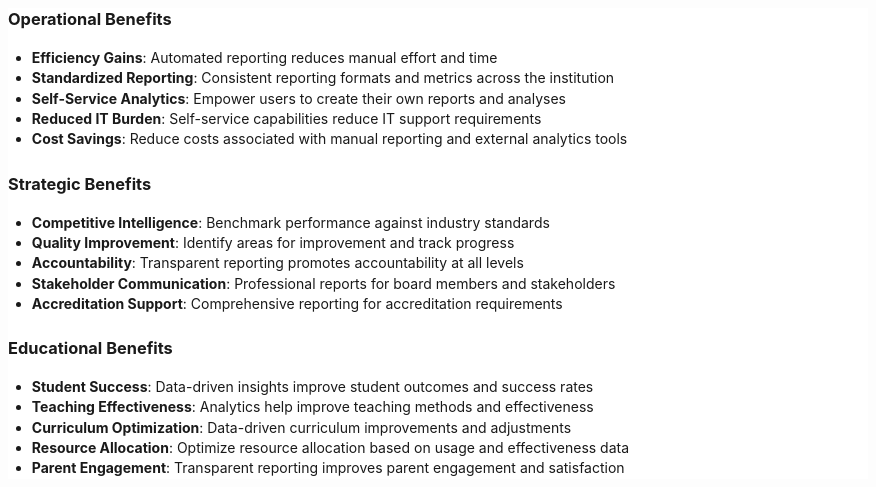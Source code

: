 ### Operational Benefits
- **Efficiency Gains**: Automated reporting reduces manual effort and time
- **Standardized Reporting**: Consistent reporting formats and metrics across the institution
- **Self-Service Analytics**: Empower users to create their own reports and analyses
- **Reduced IT Burden**: Self-service capabilities reduce IT support requirements
- **Cost Savings**: Reduce costs associated with manual reporting and external analytics tools

### Strategic Benefits
- **Competitive Intelligence**: Benchmark performance against industry standards
- **Quality Improvement**: Identify areas for improvement and track progress
- **Accountability**: Transparent reporting promotes accountability at all levels
- **Stakeholder Communication**: Professional reports for board members and stakeholders
- **Accreditation Support**: Comprehensive reporting for accreditation requirements

### Educational Benefits
- **Student Success**: Data-driven insights improve student outcomes and success rates
- **Teaching Effectiveness**: Analytics help improve teaching methods and effectiveness
- **Curriculum Optimization**: Data-driven curriculum improvements and adjustments
- **Resource Allocation**: Optimize resource allocation based on usage and effectiveness data
- **Parent Engagement**: Transparent reporting improves parent engagement and satisfaction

★ ★ ★ ★

● **Work request**: In the entries above, find every line holding the word "driven" and copy it out.

● **Output of the task**:
- **Student Success**: Data-driven insights improve student outcomes and success rates
- **Curriculum Optimization**: Data-driven curriculum improvements and adjustments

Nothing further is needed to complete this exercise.